Question

a cube of aluminum ($c_p = 0.897 \text{j/g·k}$) has a temperature of $325 \text{k}$. it is placed in a beaker of cold water. if the aluminum cools to $301 \text{k}$ as the water absorbs $815.7 \text{j}$ of heat, what is the mass of the cube?
use the formula $q = mc_pdelta t$.
$\boxed{} \text{g}$

Explanation:

Step1: Identify known values

We know that the heat lost by aluminum (\(q\)) is equal to the heat gained by water, so \(q = 815.7\space J\), \(C_p=0.897\space J/g\cdot K\), initial temperature \(T_i = 325\space K\), final temperature \(T_f=301\space K\). First, calculate the change in temperature \(\Delta T\).
\(\Delta T=T_i - T_f=325 - 301 = 24\space K\)

Step2: Rearrange the formula to solve for mass \(m\)
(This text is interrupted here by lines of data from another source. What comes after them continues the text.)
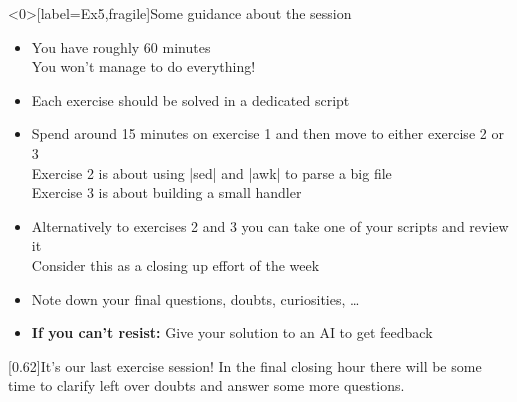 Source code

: 
\begin{frame}<0>[label=Ex5,fragile]{Some guidance about the session}
    \vspace{-2mm}
    \begin{itemize}
        \item You have roughly 60 minutes\\
              \then You won't manage to do everything! 
        \item Each exercise should be solved in a dedicated script
        \item Spend around 15 minutes on exercise 1 and then move to either exercise 2 or 3\\
              \then Exercise 2 is about using \bash|sed| and \bash|awk| to parse a big file\\
              \then Exercise 3 is about building a small handler
        \item Alternatively to exercises 2 and 3 you can take one of your scripts and review it\\
              \then Consider this as a closing up effort of the week
        \item Note down your final questions, doubts, curiosities, \ldots
        \item \alert{\textbf{If you can't resist:} Give your solution to an AI to get feedback} 
    \end{itemize}
    \begin{varblock}{}[0.62\textwidth]{It's our last exercise session!}
        In the final closing hour there will be some time to clarify left over doubts and answer some more questions.
    \end{varblock}
\end{frame}
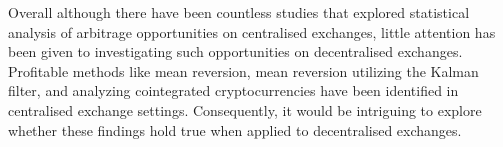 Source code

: \noindent Overall although there have been countless studies that explored statistical analysis of arbitrage opportunities on centralised exchanges, little attention has been given to investigating such opportunities on decentralised exchanges. Profitable methods like mean reversion, mean reversion utilizing the Kalman filter, and analyzing cointegrated cryptocurrencies have been identified in centralised exchange settings. Consequently, it would be intriguing to explore whether these findings hold true when applied to decentralised exchanges.
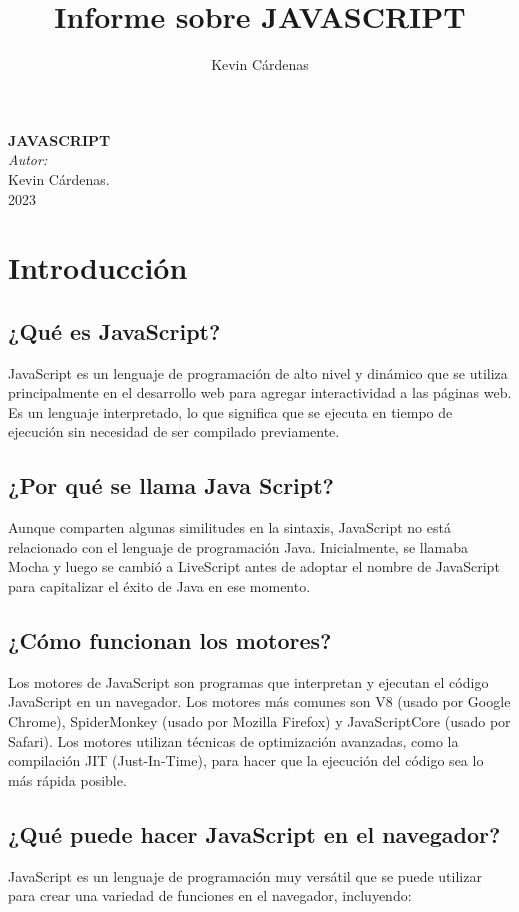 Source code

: \documentclass[executivepaper]{article}
\title{Informe sobre JAVASCRIPT}
\author{Kevin Cárdenas}
\begin{document}
\begin{titlepage}
    \begin{center}
        {\Huge \textbf{JAVASCRIPT}}
        \\[18cm]

        \large\emph{Autor:}\\
        Kevin Cárdenas.
        \\[1cm]
        {\large 2023}
    \end{center}
\end{titlepage}

\newpage
\tableofcontents
\newpage

\section{Introducción}

\subsection*{¿Qué es JavaScript?}
JavaScript es un lenguaje de programación de alto nivel y dinámico que se utiliza principalmente en el desarrollo web para agregar interactividad a las páginas web. Es un lenguaje interpretado, lo que significa que se ejecuta en tiempo de ejecución sin necesidad de ser compilado previamente.

\subsection*{¿Por qué se llama Java Script?}
Aunque comparten algunas similitudes en la sintaxis, JavaScript no está relacionado con el lenguaje de programación Java. Inicialmente, se llamaba Mocha y luego se cambió a LiveScript antes de adoptar el nombre de JavaScript para capitalizar el éxito de Java en ese momento.

\subsection*{¿Cómo funcionan los motores?}
Los motores de JavaScript son programas que interpretan y ejecutan el código JavaScript en un navegador. Los motores más comunes son V8 (usado por Google Chrome), SpiderMonkey (usado por Mozilla Firefox) y JavaScriptCore (usado por Safari). Los motores utilizan técnicas de optimización avanzadas, como la compilación JIT (Just-In-Time), para hacer que la ejecución del código sea lo más rápida posible.

\subsection*{¿Qué puede hacer JavaScript en el navegador?}
JavaScript es un lenguaje de programación muy versátil que se puede utilizar para crear una variedad de funciones en el navegador, incluyendo:
\end{document}
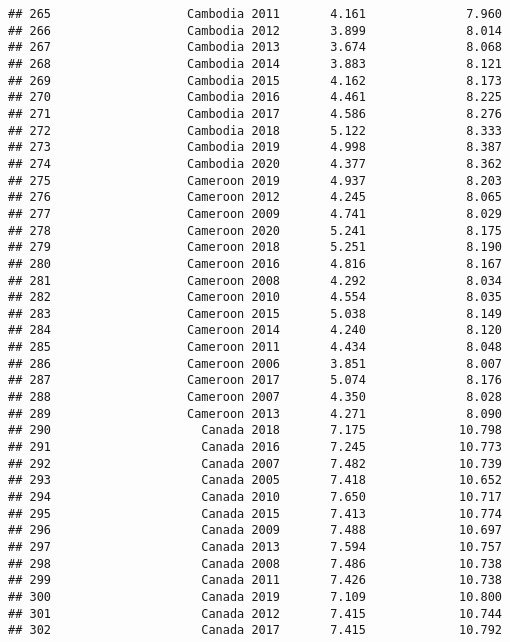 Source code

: \documentclass[
]{article}
\begin{document}
\begin{verbatim}
## 265                   Cambodia 2011       4.161              7.960
## 266                   Cambodia 2012       3.899              8.014
## 267                   Cambodia 2013       3.674              8.068
## 268                   Cambodia 2014       3.883              8.121
## 269                   Cambodia 2015       4.162              8.173
## 270                   Cambodia 2016       4.461              8.225
## 271                   Cambodia 2017       4.586              8.276
## 272                   Cambodia 2018       5.122              8.333
## 273                   Cambodia 2019       4.998              8.387
## 274                   Cambodia 2020       4.377              8.362
## 275                   Cameroon 2019       4.937              8.203
## 276                   Cameroon 2012       4.245              8.065
## 277                   Cameroon 2009       4.741              8.029
## 278                   Cameroon 2020       5.241              8.175
## 279                   Cameroon 2018       5.251              8.190
## 280                   Cameroon 2016       4.816              8.167
## 281                   Cameroon 2008       4.292              8.034
## 282                   Cameroon 2010       4.554              8.035
## 283                   Cameroon 2015       5.038              8.149
## 284                   Cameroon 2014       4.240              8.120
## 285                   Cameroon 2011       4.434              8.048
## 286                   Cameroon 2006       3.851              8.007
## 287                   Cameroon 2017       5.074              8.176
## 288                   Cameroon 2007       4.350              8.028
## 289                   Cameroon 2013       4.271              8.090
## 290                     Canada 2018       7.175             10.798
## 291                     Canada 2016       7.245             10.773
## 292                     Canada 2007       7.482             10.739
## 293                     Canada 2005       7.418             10.652
## 294                     Canada 2010       7.650             10.717
## 295                     Canada 2015       7.413             10.774
## 296                     Canada 2009       7.488             10.697
## 297                     Canada 2013       7.594             10.757
## 298                     Canada 2008       7.486             10.738
## 299                     Canada 2011       7.426             10.738
## 300                     Canada 2019       7.109             10.800
## 301                     Canada 2012       7.415             10.744
## 302                     Canada 2017       7.415             10.792

\end{verbatim}
\end{document}
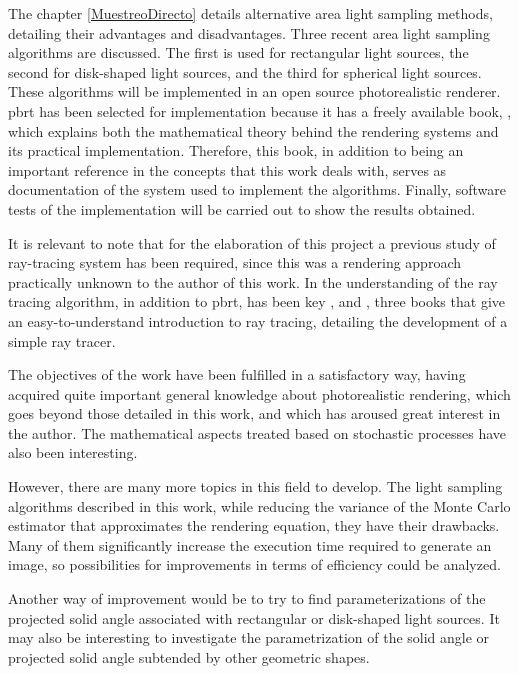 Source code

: The chapter \ref{MuestreoDirecto} details alternative area light sampling methods, detailing their advantages and disadvantages. Three recent area light sampling algorithms are discussed. The first is used for rectangular light sources, the second for disk-shaped light sources, and the third for spherical light sources. These algorithms will be implemented in an open source photorealistic renderer. pbrt has been selected for implementation because it has a freely available book, \cite{Pharr2016}, which explains both the mathematical theory behind the rendering systems and its practical implementation. Therefore, this book, in addition to being an important reference in the concepts that this work deals with, serves as documentation of the system used to implement the algorithms. Finally, software tests of the implementation will be carried out to show the results obtained.

It is relevant to note that for the elaboration of this project a previous study of ray-tracing system has been required, since this was a rendering approach practically unknown to the author of this work. In the understanding of the ray tracing algorithm, in addition to pbrt, has been key \cite{Shirley2020RTW1}, \cite{Shirley2020RTW2} and \cite{Shirley2020RTW3}, three books that give an easy-to-understand introduction to ray tracing, detailing the development of a simple ray tracer.\\


The objectives of the work have been fulfilled in a satisfactory way, having acquired quite important general knowledge about photorealistic rendering, which goes beyond those detailed in this work, and which has aroused great interest in the author. The mathematical aspects treated based on stochastic processes have also been interesting.

However, there are many more topics in this field to develop. The light sampling algorithms described in this work, while reducing the variance of the Monte Carlo estimator that approximates the rendering equation, they have their drawbacks. Many of them significantly increase the execution time required to generate an image, so possibilities for improvements in terms of efficiency could be analyzed. 

Another way of improvement would be to try to find parameterizations of the projected solid angle associated with rectangular or disk-shaped light sources. It may also be interesting to investigate the parametrization of the solid angle or projected solid angle subtended by other geometric shapes.

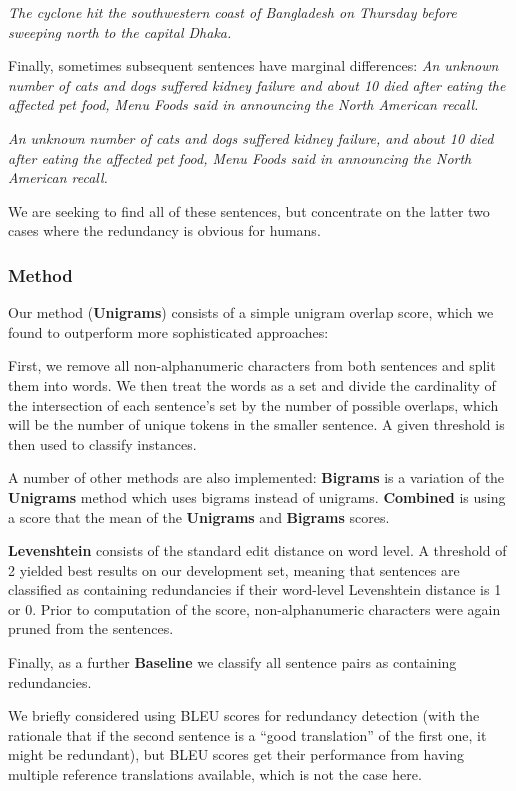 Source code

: \documentclass[a4paper,10pt]{scrartcl}
\theoremstyle{style}
\begin{document}
\textit{The cyclone hit the southwestern coast of Bangladesh on Thursday before sweeping north to the capital Dhaka.}

Finally, sometimes subsequent sentences have marginal differences:
\textit{An unknown number of cats and dogs suffered kidney failure and about 10 died after eating the affected pet food, Menu Foods said in announcing the North American recall.}

\textit{An unknown number of cats and dogs suffered kidney failure, and about 10 died after eating the affected pet food, Menu Foods said in announcing the North American recall.}

We are seeking to find all of these sentences, but concentrate on the latter two cases where the redundancy is obvious for humans.

\subsubsection{Method}
\label{s_unigrams}

Our method (\textbf{Unigrams}) consists of a simple unigram overlap score, which we found to outperform more sophisticated approaches:

First, we remove all non-alphanumeric characters from both sentences and split them into words. We then treat the words as a set and divide the cardinality of the intersection of each sentence's set by the number of possible overlaps, which will be the number of unique tokens in the smaller sentence. A given threshold is then used to classify instances.

A number of other methods are also implemented: \textbf{Bigrams} is a variation of the \textbf{Unigrams} method which uses bigrams instead of unigrams. \textbf{Combined} is using a score that the mean of the \textbf{Unigrams} and \textbf{Bigrams} scores.

\textbf{Levenshtein} consists of the standard edit distance \citep{levenshtein1966binary} on word level. A threshold of 2 yielded best results on our development set, meaning that sentences are classified as containing redundancies if their word-level Levenshtein distance is 1 or 0. Prior to computation of the score, non-alphanumeric characters were again pruned from the sentences.

Finally, as a further \textbf{Baseline} we classify all sentence pairs as containing redundancies.

We briefly considered using BLEU scores \citep{papineni2002bleu} for redundancy detection (with the rationale that if the second sentence is a ``good translation'' of the first one, it might be redundant), but BLEU scores get their performance from having multiple reference translations available, which is not the case here.
\end{document}
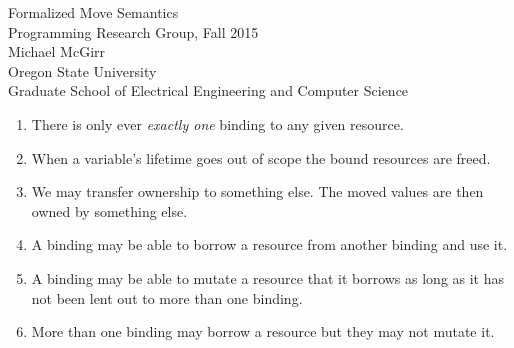 \documentclass[10pt]{article}
\begin{document}
\vspace{2.0cm}

\begin{center}
    {\huge Formalized Move Semantics} 
    \vspace{0.1in} \\
    {\large Programming Research Group, Fall 2015} 
    \vspace{0.1in} \\
    {\large Michael McGirr} 
    \vspace{0.1in} \\
    {\large Oregon State University} 
    \vspace{0.1in} \\
    {\large Graduate School of Electrical Engineering and Computer Science}  
\end{center}

\vspace{1.0cm}

\begin{enumerate}
    \item There is only ever \textit{exactly one} binding to any given resource.

    \item When a variable's lifetime goes out of scope the bound resources are freed.

    \item We may transfer ownership to something else. The moved values are then
          owned by something else.

    \item A binding may be able to borrow a resource from another binding and
          use it.

    \item A binding may be able to mutate a resource that it borrows as long as
          it has not been lent out to more than one binding.

    \item More than one binding may borrow a resource but they may not mutate it.


\end{enumerate}
\end{document}
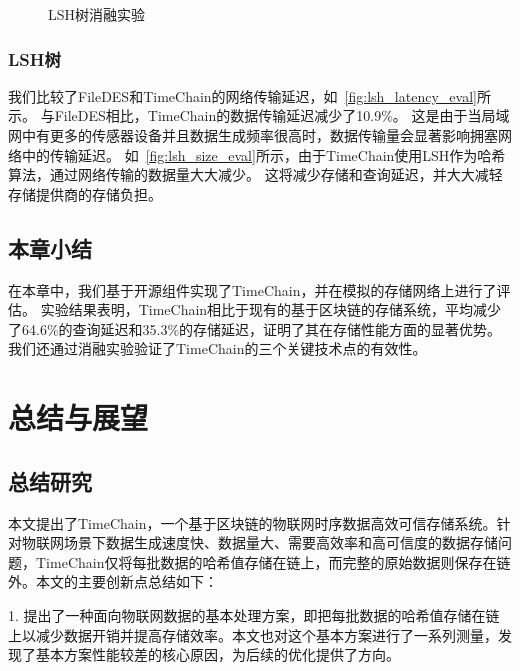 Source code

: \begin{figure*}[t]
    \centering
    \begin{minipage}{0.96\linewidth}
        \vspace{-0.5ex}
        \caption{LSH树消融实验} 
    \end{minipage}
\end{figure*}

\subsection{LSH树}
我们比较了FileDES和TimeChain的网络传输延迟，如~\autoref{fig:lsh_latency_eval}所示。
与FileDES相比，TimeChain的数据传输延迟减少了10.9\%。
这是由于当局域网中有更多的传感器设备并且数据生成频率很高时，数据传输量会显著影响拥塞网络中的传输延迟。
如~\autoref{fig:lsh_size_eval}所示，由于TimeChain使用LSH作为哈希算法，通过网络传输的数据量大大减少。
这将减少存储和查询延迟，并大大减轻存储提供商的存储负担。

\section{本章小结}
在本章中，我们基于开源组件实现了TimeChain，并在模拟的存储网络上进行了评估。
实验结果表明，TimeChain相比于现有的基于区块链的存储系统，平均减少了64.6\%的查询延迟和35.3\%的存储延迟，证明了其在存储性能方面的显著优势。
我们还通过消融实验验证了TimeChain的三个关键技术点的有效性。

\chapter{总结与展望}

\section{总结研究}
本文提出了TimeChain，一个基于区块链的物联网时序数据高效可信存储系统。针对物联网场景下数据生成速度快、数据量大、需要高效率和高可信度的数据存储问题，TimeChain仅将每批数据的哈希值存储在链上，而完整的原始数据则保存在链外。本文的主要创新点总结如下：

1. 提出了一种面向物联网数据的基本处理方案，即把每批数据的哈希值存储在链上以减少数据开销并提高存储效率。本文也对这个基本方案进行了一系列测量，发现了基本方案性能较差的核心原因，为后续的优化提供了方向。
The formula is \(q = mC_p\Delta T\). We can rearrange it to solve for \(m\):
\(m=\frac{q}{C_p\Delta T}\)

Step3: Substitute the known values into the formula

Substitute \(q = 815.7\space J\), \(C_p = 0.897\space J/g\cdot K\) and \(\Delta T=24\space K\) into the formula:
\(m=\frac{815.7}{0.897\times24}\)
First, calculate the denominator: \(0.897\times24 = 21.528\)
Then, calculate the mass: \(m=\frac{815.7}{21.528}\approx37.9\)

Answer:

\(37.9\)